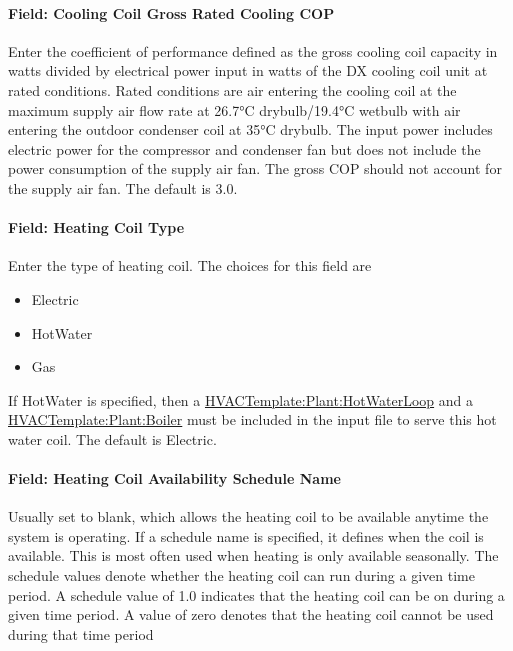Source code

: \paragraph{Field: Cooling Coil Gross Rated Cooling COP}\label{field-cooling-coil-gross-rated-cooling-cop}

Enter the coefficient of performance defined as the gross cooling coil capacity in watts divided by electrical power input in watts of the DX cooling coil unit at rated conditions. Rated conditions are air entering the cooling coil at the maximum supply air flow rate at 26.7°C drybulb/19.4°C wetbulb with air entering the outdoor condenser coil at 35°C drybulb. The input power includes electric power for the compressor and condenser fan but does not include the power consumption of the supply air fan. The gross COP should not account for the supply air fan. The default is 3.0.

\paragraph{Field: Heating Coil Type}\label{field-heating-coil-type-1}

Enter the type of heating coil. The choices for this field are

\begin{itemize}
\item
  Electric
\item
  HotWater
\item
  Gas
\end{itemize}

If HotWater is specified, then a \hyperref[hvactemplateplanthotwaterloop]{HVACTemplate:Plant:HotWaterLoop} and a \hyperref[hvactemplateplantboiler]{HVACTemplate:Plant:Boiler} must be included in the input file to serve this hot water coil. The default is Electric.

\paragraph{Field: Heating Coil Availability Schedule Name}\label{field-heating-coil-availability-schedule-name-1}

Usually set to blank, which allows the heating coil to be available anytime the system is operating. If a schedule name is specified, it defines when the coil is available. This is most often used when heating is only available seasonally. The schedule values denote whether the heating coil can run during a given time period. A schedule value of 1.0 indicates that the heating coil can be on during a given time period. A value of zero denotes that the heating coil cannot be used during that time period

> YOUR OBJECTIVE
Pick out and copy the lines of the entries that hold the string "HotWater".

> REPLY TO THE TASK
  HotWater
If HotWater is specified, then a \hyperref[hvactemplateplanthotwaterloop]{HVACTemplate:Plant:HotWaterLoop} and a \hyperref[hvactemplateplantboiler]{HVACTemplate:Plant:Boiler} must be included in the input file to serve this hot water coil. The default is Electric.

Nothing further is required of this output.